### YOUR INSTRUCTIONS
Scan the records for the string "using"; copy each line where it occurs.

### Source data
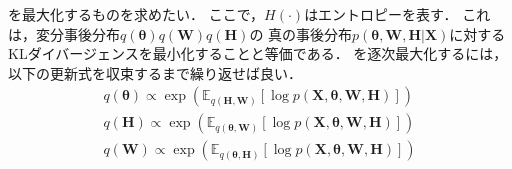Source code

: を最大化するものを求めたい．
ここで，$H(\cdot)$はエントロピーを表す．
これは，変分事後分布$q(\bm\theta) q(\bm{W}) q(\bm{H})$の
真の事後分布$p(\bm\theta,\bm{W},\bm{H}|\bm{X})$に対するKLダイバージェンスを最小化することと等価である．
を逐次最大化するには，
以下の更新式を収束するまで繰り返せば良い．
\begin{eqnarray}
 \!\!
 q(\bm\theta) \propto \exp(\mathbb{E}_{q(\bm{H},\bm{W})}[\log p(\bm{X},\bm\theta,\bm{W},\bm{H})])
 \label{eq:q_t}
 \\
 \!\!
 q(\bm{H}) \propto \exp(\mathbb{E}_{q(\bm\theta,\bm{W})}[\log p(\bm{X},\bm\theta,\bm{W},\bm{H})])
 \label{eq:q_w}
 \\
 \!\!
 q(\bm{W}) \propto \exp(\mathbb{E}_{q(\bm\theta,\bm{H})}[\log p(\bm{X},\bm\theta,\bm{W},\bm{H})]) 
 \label{eq:q_h}
\end{eqnarray}
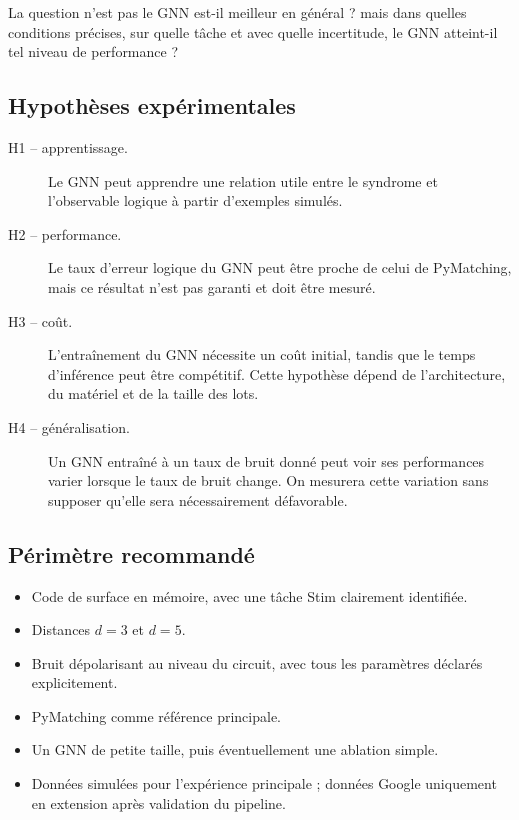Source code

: \documentclass[11pt,a4paper]{article}
\begin{document}
La question n'est pas \og le GNN est-il meilleur en général ?\fg{} mais
\og dans quelles conditions précises, sur quelle tâche et avec quelle
incertitude, le GNN atteint-il tel niveau de performance ?\fg{}

\subsection{Hypothèses expérimentales}

\begin{description}
 \item[H1 -- apprentissage.] Le GNN peut apprendre une relation utile entre
 le syndrome et l'observable logique à partir d'exemples simulés.
 \item[H2 -- performance.] Le taux d'erreur logique du GNN peut être proche
 de celui de PyMatching, mais ce résultat n'est pas garanti et doit être
 mesuré.
 \item[H3 -- coût.] L'entraînement du GNN nécessite un coût initial, tandis
 que le temps d'inférence peut être compétitif. Cette hypothèse dépend de
 l'architecture, du matériel et de la taille des lots.
 \item[H4 -- généralisation.] Un GNN entraîné à un taux de bruit donné peut
 voir ses performances varier lorsque le taux de bruit change. On mesurera
 cette variation sans supposer qu'elle sera nécessairement défavorable.
\end{description}

\subsection{Périmètre recommandé}

\begin{itemize}
 \item Code de surface en mémoire, avec une tâche Stim clairement identifiée.
 \item Distances $d=3$ et $d=5$.
 \item Bruit dépolarisant au niveau du circuit, avec tous les paramètres
 déclarés explicitement.
 \item PyMatching comme référence principale.
 \item Un GNN de petite taille, puis éventuellement une ablation simple.
 \item Données simulées pour l'expérience principale ; données Google
 uniquement en extension après validation du pipeline.
\end{itemize}
\end{document}
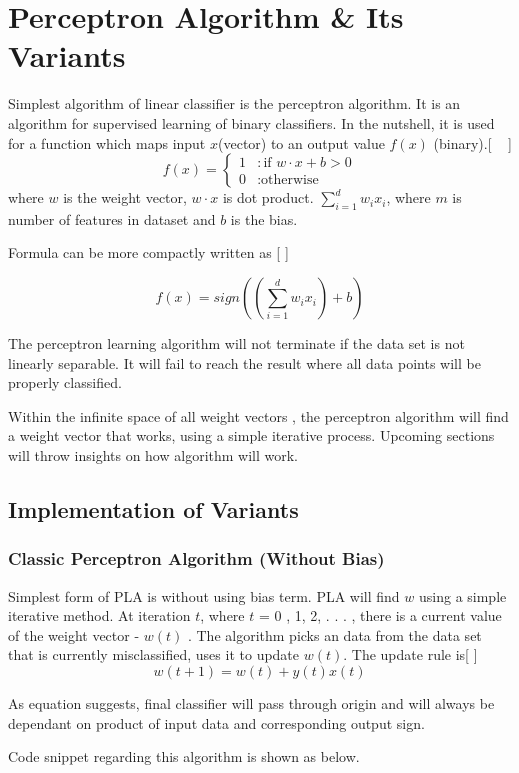 \documentclass{article}
\begin{document}
\section{Perceptron Algorithm \& Its Variants}
Simplest algorithm of linear classifier is the perceptron algorithm. It is an algorithm for supervised learning of binary classifiers. In the nutshell, it is used for a function which maps input \(x\)(vector) to an output value
\(f(x)\) (binary).[ ~\citep{Online1} ]
\begin{equation}
f(x) = 
\begin{cases} 
1 & : \text{if  } w \cdot x + b > 0 \\
0 & : \text{otherwise}
\end{cases}
\end{equation}
where \(w\) is the weight vector, \(w \cdot x\) is dot product. \(\sum_{i=1}^{d} w_ix_i\), where \(m\) is number of features in dataset and \(b\) is the bias.\\
\par Formula can be more compactly written as [ \cite{Book1} ] 

\begin{equation}
f(x) = sign((\sum_{i=1}^{d} w_ix_i) + b)
\end{equation}
\par The perceptron learning algorithm will not terminate if the data set is not linearly separable. It will fail to reach the result where all data points will be properly classified.
\par Within the infinite space of all weight vectors , the perceptron algorithm will find a weight vector that works, using a simple iterative process. Upcoming sections will throw insights on how algorithm will work.

\subsection{Implementation of Variants}
\subsubsection{Classic Perceptron Algorithm (Without Bias)}
Simplest form of PLA is without using bias term. PLA will find \(w\) using a simple iterative method. At iteration \(t\), where \(t\) = 0 , 1, 2, . . . , there is a current value of the weight vector - \(w(t)\) . The algorithm picks an data from the data set that is currently misclassified, uses it to update \(w(t)\). The update rule is[ \cite{Book1} ]
\begin{equation}
w(t + 1) = w(t) + y (t)x(t)
\end{equation}
\par As equation suggests, final classifier will pass through origin and will always be dependant on product of input data and corresponding output sign.
\par Code snippet regarding this algorithm is shown as below.
\end{document}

### ANSWER FOR THIS EXERCISE
\par Within the infinite space of all weight vectors , the perceptron algorithm will find a weight vector that works, using a simple iterative process. Upcoming sections will throw insights on how algorithm will work.
Simplest form of PLA is without using bias term. PLA will find \(w\) using a simple iterative method. At iteration \(t\), where \(t\) = 0 , 1, 2, . . . , there is a current value of the weight vector - \(w(t)\) . The algorithm picks an data from the data set that is currently misclassified, uses it to update \(w(t)\). The update rule is[ \cite{Book1} ]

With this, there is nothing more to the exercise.